Dataset records:
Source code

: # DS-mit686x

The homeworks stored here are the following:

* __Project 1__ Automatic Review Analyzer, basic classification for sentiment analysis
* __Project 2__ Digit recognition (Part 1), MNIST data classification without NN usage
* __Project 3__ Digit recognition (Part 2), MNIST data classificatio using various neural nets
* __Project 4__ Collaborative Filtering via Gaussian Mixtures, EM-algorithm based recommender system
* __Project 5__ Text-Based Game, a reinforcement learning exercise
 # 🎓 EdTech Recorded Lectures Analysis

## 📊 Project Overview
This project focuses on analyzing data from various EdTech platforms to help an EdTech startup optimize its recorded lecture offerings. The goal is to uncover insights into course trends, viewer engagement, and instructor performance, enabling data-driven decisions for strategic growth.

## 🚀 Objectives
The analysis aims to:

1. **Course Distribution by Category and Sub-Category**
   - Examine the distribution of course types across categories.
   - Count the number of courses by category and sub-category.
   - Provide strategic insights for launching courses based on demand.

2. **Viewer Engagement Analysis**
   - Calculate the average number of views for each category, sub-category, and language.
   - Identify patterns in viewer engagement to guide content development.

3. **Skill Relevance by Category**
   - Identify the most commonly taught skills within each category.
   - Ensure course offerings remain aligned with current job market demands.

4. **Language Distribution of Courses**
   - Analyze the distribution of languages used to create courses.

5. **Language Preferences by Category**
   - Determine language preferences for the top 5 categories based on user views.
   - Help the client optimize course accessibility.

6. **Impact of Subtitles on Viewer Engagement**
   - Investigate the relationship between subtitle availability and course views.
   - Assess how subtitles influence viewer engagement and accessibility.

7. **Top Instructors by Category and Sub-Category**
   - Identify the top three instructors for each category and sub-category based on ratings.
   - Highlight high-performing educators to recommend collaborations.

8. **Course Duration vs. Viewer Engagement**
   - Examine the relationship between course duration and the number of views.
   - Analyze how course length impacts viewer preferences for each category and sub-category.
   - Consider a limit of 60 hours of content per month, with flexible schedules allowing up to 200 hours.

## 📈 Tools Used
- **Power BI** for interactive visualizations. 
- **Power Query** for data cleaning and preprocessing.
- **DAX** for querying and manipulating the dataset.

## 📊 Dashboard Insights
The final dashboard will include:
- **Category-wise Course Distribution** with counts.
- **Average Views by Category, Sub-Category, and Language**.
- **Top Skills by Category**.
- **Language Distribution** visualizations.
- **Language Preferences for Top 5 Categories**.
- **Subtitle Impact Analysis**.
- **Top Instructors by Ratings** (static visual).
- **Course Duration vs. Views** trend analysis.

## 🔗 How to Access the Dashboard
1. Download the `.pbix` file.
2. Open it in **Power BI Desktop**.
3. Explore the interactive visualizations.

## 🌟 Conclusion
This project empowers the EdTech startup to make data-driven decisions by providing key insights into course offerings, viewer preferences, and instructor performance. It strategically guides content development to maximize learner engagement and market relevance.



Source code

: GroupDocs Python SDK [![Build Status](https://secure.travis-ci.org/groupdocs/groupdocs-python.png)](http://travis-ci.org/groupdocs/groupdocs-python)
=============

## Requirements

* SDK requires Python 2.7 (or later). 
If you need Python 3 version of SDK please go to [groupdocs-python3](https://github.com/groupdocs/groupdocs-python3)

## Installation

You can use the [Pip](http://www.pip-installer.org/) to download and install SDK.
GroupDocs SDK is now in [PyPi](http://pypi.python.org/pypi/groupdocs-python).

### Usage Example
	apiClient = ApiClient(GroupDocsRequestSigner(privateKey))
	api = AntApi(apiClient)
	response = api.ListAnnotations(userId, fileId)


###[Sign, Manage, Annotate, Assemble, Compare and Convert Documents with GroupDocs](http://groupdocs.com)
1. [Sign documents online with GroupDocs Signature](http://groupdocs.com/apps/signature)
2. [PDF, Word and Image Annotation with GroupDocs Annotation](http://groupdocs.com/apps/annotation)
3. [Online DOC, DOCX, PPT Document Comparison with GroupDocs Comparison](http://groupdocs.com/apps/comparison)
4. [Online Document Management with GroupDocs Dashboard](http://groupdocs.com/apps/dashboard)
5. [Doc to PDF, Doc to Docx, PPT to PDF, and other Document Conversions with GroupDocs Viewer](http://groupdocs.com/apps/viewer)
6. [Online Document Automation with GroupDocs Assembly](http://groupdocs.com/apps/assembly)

Aim of the task: Nothing in the data may differ; print all of it exactly as written.

Task solution:
Source code

: # DS-mit686x

The homeworks stored here are the following:

* __Project 1__ Automatic Review Analyzer, basic classification for sentiment analysis
* __Project 2__ Digit recognition (Part 1), MNIST data classification without NN usage
* __Project 3__ Digit recognition (Part 2), MNIST data classificatio using various neural nets
* __Project 4__ Collaborative Filtering via Gaussian Mixtures, EM-algorithm based recommender system
* __Project 5__ Text-Based Game, a reinforcement learning exercise
 # 🎓 EdTech Recorded Lectures Analysis

## 📊 Project Overview
This project focuses on analyzing data from various EdTech platforms to help an EdTech startup optimize its recorded lecture offerings. The goal is to uncover insights into course trends, viewer engagement, and instructor performance, enabling data-driven decisions for strategic growth.

## 🚀 Objectives
The analysis aims to:

1. **Course Distribution by Category and Sub-Category**
   - Examine the distribution of course types across categories.
   - Count the number of courses by category and sub-category.
   - Provide strategic insights for launching courses based on demand.

2. **Viewer Engagement Analysis**
   - Calculate the average number of views for each category, sub-category, and language.
   - Identify patterns in viewer engagement to guide content development.

3. **Skill Relevance by Category**
   - Identify the most commonly taught skills within each category.
   - Ensure course offerings remain aligned with current job market demands.

4. **Language Distribution of Courses**
   - Analyze the distribution of languages used to create courses.

5. **Language Preferences by Category**
   - Determine language preferences for the top 5 categories based on user views.
   - Help the client optimize course accessibility.

6. **Impact of Subtitles on Viewer Engagement**
   - Investigate the relationship between subtitle availability and course views.
   - Assess how subtitles influence viewer engagement and accessibility.

7. **Top Instructors by Category and Sub-Category**
   - Identify the top three instructors for each category and sub-category based on ratings.
   - Highlight high-performing educators to recommend collaborations.

8. **Course Duration vs. Viewer Engagement**
   - Examine the relationship between course duration and the number of views.
   - Analyze how course length impacts viewer preferences for each category and sub-category.
   - Consider a limit of 60 hours of content per month, with flexible schedules allowing up to 200 hours.

## 📈 Tools Used
- **Power BI** for interactive visualizations. 
- **Power Query** for data cleaning and preprocessing.
- **DAX** for querying and manipulating the dataset.

## 📊 Dashboard Insights
The final dashboard will include:
- **Category-wise Course Distribution** with counts.
- **Average Views by Category, Sub-Category, and Language**.
- **Top Skills by Category**.
- **Language Distribution** visualizations.
- **Language Preferences for Top 5 Categories**.
- **Subtitle Impact Analysis**.
- **Top Instructors by Ratings** (static visual).
- **Course Duration vs. Views** trend analysis.

## 🔗 How to Access the Dashboard
1. Download the `.pbix` file.
2. Open it in **Power BI Desktop**.
3. Explore the interactive visualizations.

## 🌟 Conclusion
This project empowers the EdTech startup to make data-driven decisions by providing key insights into course offerings, viewer preferences, and instructor performance. It strategically guides content development to maximize learner engagement and market relevance.



Source code

: GroupDocs Python SDK [![Build Status](https://secure.travis-ci.org/groupdocs/groupdocs-python.png)](http://travis-ci.org/groupdocs/groupdocs-python)
=============

## Requirements

* SDK requires Python 2.7 (or later). 
If you need Python 3 version of SDK please go to [groupdocs-python3](https://github.com/groupdocs/groupdocs-python3)

## Installation

You can use the [Pip](http://www.pip-installer.org/) to download and install SDK.
GroupDocs SDK is now in [PyPi](http://pypi.python.org/pypi/groupdocs-python).

### Usage Example
	apiClient = ApiClient(GroupDocsRequestSigner(privateKey))
	api = AntApi(apiClient)
	response = api.ListAnnotations(userId, fileId)


###[Sign, Manage, Annotate, Assemble, Compare and Convert Documents with GroupDocs](http://groupdocs.com)
1. [Sign documents online with GroupDocs Signature](http://groupdocs.com/apps/signature)
2. [PDF, Word and Image Annotation with GroupDocs Annotation](http://groupdocs.com/apps/annotation)
3. [Online DOC, DOCX, PPT Document Comparison with GroupDocs Comparison](http://groupdocs.com/apps/comparison)
4. [Online Document Management with GroupDocs Dashboard](http://groupdocs.com/apps/dashboard)
5. [Doc to PDF, Doc to Docx, PPT to PDF, and other Document Conversions with GroupDocs Viewer](http://groupdocs.com/apps/viewer)
6. [Online Document Automation with GroupDocs Assembly](http://groupdocs.com/apps/assembly)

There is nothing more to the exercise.